Benchmarks trade jubilantly; Nifty surpasses 11,250 mark

12 Mar 2019 Evaluate

Indian equity benchmarks mad a gap-up opening and are trading jubilantly in early deals with frontline gauges surpassing their crucial 37,300 (Sensex) and 11,250 (Nifty) levels ahead of macroeconomic data such as Index of Industrial Production (IIP) and Consumer Price Index (CPI) to be announced after the market hours. Sentiments remained upbeat with report that in a major overhaul of oil and gas exploration permits, the government will not charge any share of profit on hydrocarbons produced from less explored areas as it looks to attract the elusive private and foreign investment to raise domestic output. Traders took note of report that the Reserve Bank of India’s (RBI) board, which included the present Governor Shaktikanta Das as a director, had warned of short-term negative impact of demonetisation on the country's economic growth and observed that the unprecedented move will not have any material impact on tackling the black money menace.
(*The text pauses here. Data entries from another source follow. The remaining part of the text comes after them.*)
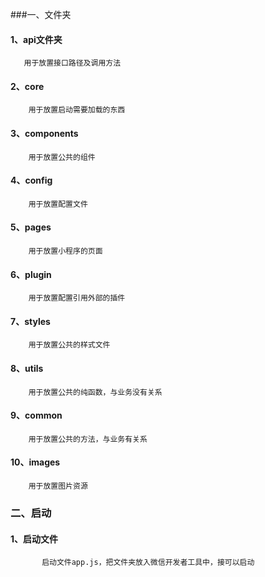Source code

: ###一、文件夹
   #### 1、api文件夹
       用于放置接口路径及调用方法
   #### 2、core
        用于放置启动需要加载的东西
   #### 3、components
        用于放置公共的组件
   #### 4、config
        用于放置配置文件
   #### 5、pages
        用于放置小程序的页面
   #### 6、plugin
        用于放置配置引用外部的插件
   #### 7、styles
        用于放置公共的样式文件
   #### 8、utils
        用于放置公共的纯函数，与业务没有关系
   #### 9、common
        用于放置公共的方法，与业务有关系
   #### 10、images
        用于放置图片资源
        
### 二、启动
   #### 1、启动文件
           启动文件app.js，把文件夹放入微信开发者工具中，接可以启动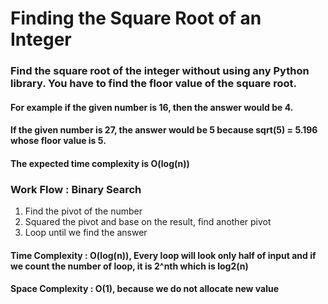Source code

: # Finding the Square Root of an Integer
### Find the square root of the integer without using any Python library. You have to find the floor value of the square root.

#### For example if the given number is 16, then the answer would be 4.
#### If the given number is 27, the answer would be 5 because sqrt(5) = 5.196 whose floor value is 5.
#### The expected time complexity is O(log(n))

### Work Flow : Binary Search
1. Find the pivot of the number
2. Squared the pivot and base on the result, find another pivot
3. Loop until we find the answer

#### Time Complexity : O(log(n)), Every loop will look only half of input and if we count the number of loop, it is 2^nth which is log2(n)
#### Space Complexity : O(1), because we do not allocate new value

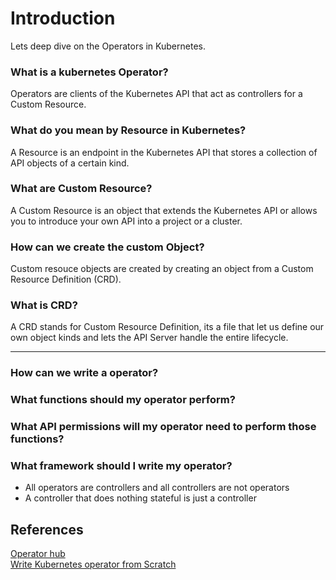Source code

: # Introduction
Lets deep dive on the Operators in Kubernetes.

### What is a kubernetes Operator?
Operators are clients of the Kubernetes API that act as controllers for a Custom Resource.

### What do you mean by Resource in Kubernetes?
A Resource is an endpoint in the Kubernetes API that stores a collection of API objects of a certain kind.

### What are Custom Resource?
A Custom Resource is an object that extends the Kubernetes API or allows you to introduce your own API into a project or a cluster.

### How can we create the custom Object?
Custom resouce objects are created by creating an object from a Custom Resource Definition (CRD).

### What is CRD?
A CRD stands for Custom Resource Definition, its a file that let us define our own object kinds and lets the API Server handle the entire lifecycle.

____
### How can we write a operator?
### What functions should my operator perform?
### What API permissions will my operator need to perform those functions?
### What framework should I write my operator?

- All operators are controllers and all controllers are not operators
- A controller that does nothing stateful is just a controller
## References
[Operator hub](https://operatorhub.io/) </br>
[Write Kubernetes operator from Scratch](https://www.youtube.com/watch?v=LLVoyXjYlYM) </br>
On the global front, most of the Asian counters are trading in green at this point of time after the European Commission agreed to changes in a Brexit deal ahead of a vote in the British parliament on a divorce agreement. The US markets settled higher on Monday as the technology shares led a broad-based rebound, offsetting some of the gloom from Boeing Company’s woes after a deadly airline crash in Ethiopia.

Back home, housing finance company’s stocks remained in focus with global rating agency Moody's report that the National Housing Bank's proposed guidelines to tighten the capital adequacy and leverage norms is credit positive for housing finance company (HFCs) but will not address their issues regarding the key credit risk, funding and liquidity. Solar energy sector related stocks edged higher despite Crisil Research’s report that India’s target of adding 100 GW of solar project capacity by 2022 is facing headwinds as lack of clarity on policy, frequent bid cancellation and safeguard measures have negatively impacted the sector.
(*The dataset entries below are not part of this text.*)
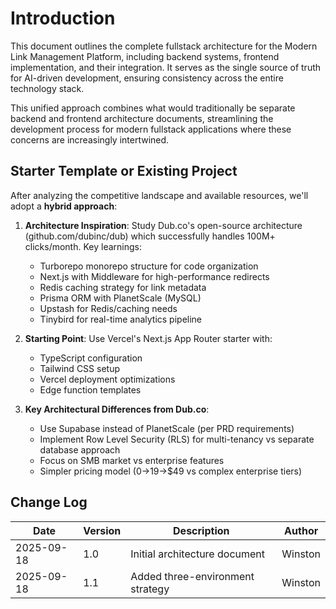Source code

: # Introduction

This document outlines the complete fullstack architecture for the Modern Link Management Platform, including backend systems, frontend implementation, and their integration. It serves as the single source of truth for AI-driven development, ensuring consistency across the entire technology stack.

This unified approach combines what would traditionally be separate backend and frontend architecture documents, streamlining the development process for modern fullstack applications where these concerns are increasingly intertwined.

## Starter Template or Existing Project

After analyzing the competitive landscape and available resources, we'll adopt a **hybrid approach**:

1. **Architecture Inspiration**: Study Dub.co's open-source architecture (github.com/dubinc/dub) which successfully handles 100M+ clicks/month. Key learnings:
   - Turborepo monorepo structure for code organization
   - Next.js with Middleware for high-performance redirects
   - Redis caching strategy for link metadata
   - Prisma ORM with PlanetScale (MySQL)
   - Upstash for Redis/caching needs
   - Tinybird for real-time analytics pipeline

2. **Starting Point**: Use Vercel's Next.js App Router starter with:
   - TypeScript configuration
   - Tailwind CSS setup
   - Vercel deployment optimizations
   - Edge function templates

3. **Key Architectural Differences from Dub.co**:
   - Use Supabase instead of PlanetScale (per PRD requirements)
   - Implement Row Level Security (RLS) for multi-tenancy vs separate database approach
   - Focus on SMB market vs enterprise features
   - Simpler pricing model ($0→$19→$49 vs complex enterprise tiers)

## Change Log

| Date       | Version | Description                      | Author  |
| ---------- | ------- | -------------------------------- | ------- |
| 2025-09-18 | 1.0     | Initial architecture document    | Winston |
| 2025-09-18 | 1.1     | Added three-environment strategy | Winston |
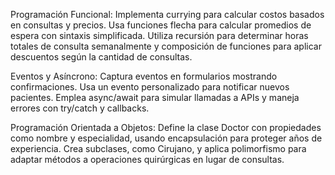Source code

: Programación Funcional: Implementa currying para calcular costos basados en consultas y precios. Usa funciones flecha para calcular promedios de espera con sintaxis simplificada. Utiliza recursión para determinar horas totales de consulta semanalmente y composición de funciones para aplicar descuentos según la cantidad de consultas.

Eventos y Asíncrono: Captura eventos en formularios mostrando confirmaciones. Usa un evento personalizado para notificar nuevos pacientes. Emplea async/await para simular llamadas a APIs y maneja errores con try/catch y callbacks.

Programación Orientada a Objetos: Define la clase Doctor con propiedades como nombre y especialidad, usando encapsulación para proteger años de experiencia. Crea subclases, como Cirujano, y aplica polimorfismo para adaptar métodos a operaciones quirúrgicas en lugar de consultas.
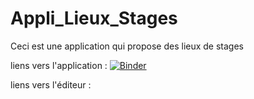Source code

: # Appli_Lieux_Stages
Ceci est une application qui propose des lieux de stages

liens vers l'application :
 [![Binder](https://mybinder.org/badge_logo.svg)](https://mybinder.org/v2/gh/greglau59/Appli_Lieux_Stages/HEAD?urlpath=%2Fvoila%2Frender%2FLieux_de_stages.ipynb)
 
 liens vers l'éditeur :
 
 
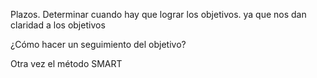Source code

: Plazos. Determinar cuando hay que lograr los objetivos. ya que nos dan claridad a los objetivos

¿Cómo hacer un seguimiento del objetivo?

Otra vez el método 
SMART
The BSE Sensex is currently trading at 37394.24, up by 340.14 points or 0.92% after trading in a range of 37230.85 and 37405.45. There were 28 stocks advancing against 3 stocks declining on the index.

The broader indices were trading in green; the BSE Mid cap index surged 0.94%, while Small cap index was up by 1.14%.

The top gaining sectoral indices on the BSE were Realty up by 2.06%, Power up by 1.96%, Utilities up by 1.92%, Consumer Durables up by 1.70% and Capital Goods was up by 1.57%, while Telecom down by 0.47% was the lone losing index on BSE.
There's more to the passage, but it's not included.